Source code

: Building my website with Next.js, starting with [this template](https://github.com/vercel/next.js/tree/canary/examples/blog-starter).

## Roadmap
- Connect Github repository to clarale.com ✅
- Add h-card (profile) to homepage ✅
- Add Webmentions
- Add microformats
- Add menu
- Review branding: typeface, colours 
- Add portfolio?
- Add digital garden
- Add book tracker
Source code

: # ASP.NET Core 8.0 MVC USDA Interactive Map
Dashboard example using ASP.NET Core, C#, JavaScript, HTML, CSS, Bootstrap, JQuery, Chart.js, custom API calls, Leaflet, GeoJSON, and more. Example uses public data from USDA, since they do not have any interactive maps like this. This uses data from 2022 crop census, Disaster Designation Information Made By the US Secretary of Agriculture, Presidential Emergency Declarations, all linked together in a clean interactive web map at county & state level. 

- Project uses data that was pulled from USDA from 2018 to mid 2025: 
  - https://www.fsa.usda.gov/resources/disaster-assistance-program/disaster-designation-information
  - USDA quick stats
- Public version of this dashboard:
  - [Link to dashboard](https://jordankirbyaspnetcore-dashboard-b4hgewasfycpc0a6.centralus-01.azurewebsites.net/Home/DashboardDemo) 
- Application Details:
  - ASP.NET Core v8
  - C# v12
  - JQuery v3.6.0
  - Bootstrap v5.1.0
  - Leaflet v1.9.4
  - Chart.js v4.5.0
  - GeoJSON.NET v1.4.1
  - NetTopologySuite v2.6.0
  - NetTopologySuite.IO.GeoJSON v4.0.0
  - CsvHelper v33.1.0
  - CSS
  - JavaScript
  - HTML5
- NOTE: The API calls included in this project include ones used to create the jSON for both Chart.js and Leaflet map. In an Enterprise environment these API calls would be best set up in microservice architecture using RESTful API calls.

# # #

* [Work to complete]:
Would you copy all lines in the records where the string "JavaScript" appears?

* [Task response]:
Dashboard example using ASP.NET Core, C#, JavaScript, HTML, CSS, Bootstrap, JQuery, Chart.js, custom API calls, Leaflet, GeoJSON, and more. Example uses public data from USDA, since they do not have any interactive maps like this. This uses data from 2022 crop census, Disaster Designation Information Made By the US Secretary of Agriculture, Presidential Emergency Declarations, all linked together in a clean interactive web map at county & state level. 
  - JavaScript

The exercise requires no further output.